Die europäische Grenzschutzagentur Frontex soll nun noch die Grenze von Bulgarien zur Türkei abdichten. Migrationskommissar Avramopoulos ist der Meinung: "Wir haben Fortschritte gemacht." Doch reichen Fortschritte?
Die EU sei ungenügend auf einen erneuten Anstieg der Flüchtlingszahlen vorbereitet, kritisiert das Flüchtlingswerk der Vereinten Nationen. Vor allem, wenn es um Notfallplanungen gehe, warnt Vincent Cochetel, der europäische Direktor des UNHCR. Die Lage in Afghanistan und Syrien bleibe schwierig. Im Irak, wo die Terrormiliz "IS" große Gebiete kontrolliere, könne es schlimmer werden.
Flüchtlingszahl in Italien auf Rekordhoch
Hinzu kommt Italien. "Ja, wir wissen, dass der Zustrom über das Mittelmeer nach Italien anhält", räumt Migrationskommissar Avramopoulos ein. Im September stieg die Zahl der Flüchtlinge in Italien auf knapp 160.000. Ein Rekordhoch. Einem österreichischen Geheimdienstbericht zufolge könnte es noch in diesem Herbst eine neue Flüchtlingswelle aus Afrika geben. Demnach halten sich derzeit rund 900.000 Migranten in Libyen auf, geschätzte 200.000 von ihnen könnten nach Europa kommen.
Österreich bereitet sich seit Monaten auf eine umfassendere Sicherung der Grenze zu Italien vor. Die EU und die Mitgliedsländer betrieben eine Politik der Angst und der Zäune, die Menschen zurückdränge, kritisiert Iverna McGowan von Amnesty International. "Dies ist die größte Flüchtlingskrise seit dem Ende des Zweiten Weltkriegs", sagt die Menschenrechtlerin.
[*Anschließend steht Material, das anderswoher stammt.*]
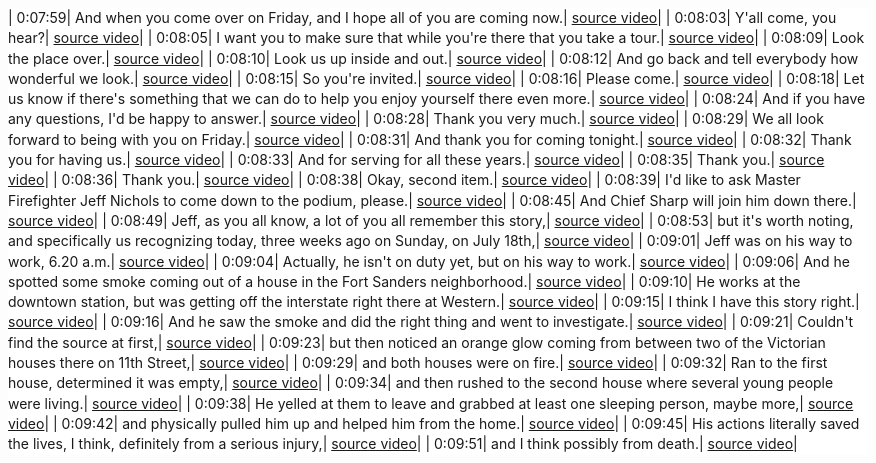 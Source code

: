 | 0:07:59| And when you come over on Friday, and I hope all of you are coming now.| [source video](https://archive.org/details/citycouncilr265190810?start=479)|
| 0:08:03| Y'all come, you hear?| [source video](https://archive.org/details/citycouncilr265190810?start=483)|
| 0:08:05| I want you to make sure that while you're there that you take a tour.| [source video](https://archive.org/details/citycouncilr265190810?start=485)|
| 0:08:09| Look the place over.| [source video](https://archive.org/details/citycouncilr265190810?start=489)|
| 0:08:10| Look us up inside and out.| [source video](https://archive.org/details/citycouncilr265190810?start=490)|
| 0:08:12| And go back and tell everybody how wonderful we look.| [source video](https://archive.org/details/citycouncilr265190810?start=492)|
| 0:08:15| So you're invited.| [source video](https://archive.org/details/citycouncilr265190810?start=495)|
| 0:08:16| Please come.| [source video](https://archive.org/details/citycouncilr265190810?start=496)|
| 0:08:18| Let us know if there's something that we can do to help you enjoy yourself there even more.| [source video](https://archive.org/details/citycouncilr265190810?start=498)|
| 0:08:24| And if you have any questions, I'd be happy to answer.| [source video](https://archive.org/details/citycouncilr265190810?start=504)|
| 0:08:28| Thank you very much.| [source video](https://archive.org/details/citycouncilr265190810?start=508)|
| 0:08:29| We all look forward to being with you on Friday.| [source video](https://archive.org/details/citycouncilr265190810?start=509)|
| 0:08:31| And thank you for coming tonight.| [source video](https://archive.org/details/citycouncilr265190810?start=511)|
| 0:08:32| Thank you for having us.| [source video](https://archive.org/details/citycouncilr265190810?start=512)|
| 0:08:33| And for serving for all these years.| [source video](https://archive.org/details/citycouncilr265190810?start=513)|
| 0:08:35| Thank you.| [source video](https://archive.org/details/citycouncilr265190810?start=515)|
| 0:08:36| Thank you.| [source video](https://archive.org/details/citycouncilr265190810?start=516)|
| 0:08:38| Okay, second item.| [source video](https://archive.org/details/citycouncilr265190810?start=518)|
| 0:08:39| I'd like to ask Master Firefighter Jeff Nichols to come down to the podium, please.| [source video](https://archive.org/details/citycouncilr265190810?start=519)|
| 0:08:45| And Chief Sharp will join him down there.| [source video](https://archive.org/details/citycouncilr265190810?start=525)|
| 0:08:49| Jeff, as you all know, a lot of you all remember this story,| [source video](https://archive.org/details/citycouncilr265190810?start=529)|
| 0:08:53| but it's worth noting, and specifically us recognizing today, three weeks ago on Sunday, on July 18th,| [source video](https://archive.org/details/citycouncilr265190810?start=533)|
| 0:09:01| Jeff was on his way to work, 6.20 a.m.| [source video](https://archive.org/details/citycouncilr265190810?start=541)|
| 0:09:04| Actually, he isn't on duty yet, but on his way to work.| [source video](https://archive.org/details/citycouncilr265190810?start=544)|
| 0:09:06| And he spotted some smoke coming out of a house in the Fort Sanders neighborhood.| [source video](https://archive.org/details/citycouncilr265190810?start=546)|
| 0:09:10| He works at the downtown station, but was getting off the interstate right there at Western.| [source video](https://archive.org/details/citycouncilr265190810?start=550)|
| 0:09:15| I think I have this story right.| [source video](https://archive.org/details/citycouncilr265190810?start=555)|
| 0:09:16| And he saw the smoke and did the right thing and went to investigate.| [source video](https://archive.org/details/citycouncilr265190810?start=556)|
| 0:09:21| Couldn't find the source at first,| [source video](https://archive.org/details/citycouncilr265190810?start=561)|
| 0:09:23| but then noticed an orange glow coming from between two of the Victorian houses there on 11th Street,| [source video](https://archive.org/details/citycouncilr265190810?start=563)|
| 0:09:29| and both houses were on fire.| [source video](https://archive.org/details/citycouncilr265190810?start=569)|
| 0:09:32| Ran to the first house, determined it was empty,| [source video](https://archive.org/details/citycouncilr265190810?start=572)|
| 0:09:34| and then rushed to the second house where several young people were living.| [source video](https://archive.org/details/citycouncilr265190810?start=574)|
| 0:09:38| He yelled at them to leave and grabbed at least one sleeping person, maybe more,| [source video](https://archive.org/details/citycouncilr265190810?start=578)|
| 0:09:42| and physically pulled him up and helped him from the home.| [source video](https://archive.org/details/citycouncilr265190810?start=582)|
| 0:09:45| His actions literally saved the lives, I think, definitely from a serious injury,| [source video](https://archive.org/details/citycouncilr265190810?start=585)|
| 0:09:51| and I think possibly from death.| [source video](https://archive.org/details/citycouncilr265190810?start=591)|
Die EU habe das Geld, die Mittel und die politischen Instrumente, um mit der Situation human umzugehen, doch sie habe sich dagegen entschieden. "Das ist unverantwortlich und zu kurz gedacht", meint McGowan. Denn es gebe keinen Zaun, der höher sei, als der Wille eines Menschen zu überleben.
EU-Kommission setzt auf sichere Außengrenzen
Die EU-Kommission setzt dagegen derzeit sehr stark auf die Sicherung der europäischen Außengrenzen und den Stopp "irregulärer Migration", wie sie es nennt. "Ja, wir sind besser vorbereitet als zuvor", sagt Migrationskommissar Avramopoulos. Europa werde in Zukunft nicht mehr von Flüchtlingswellen überrascht werden, meint der Grieche. Es wird spannend zu beobachten, ob er Recht behält.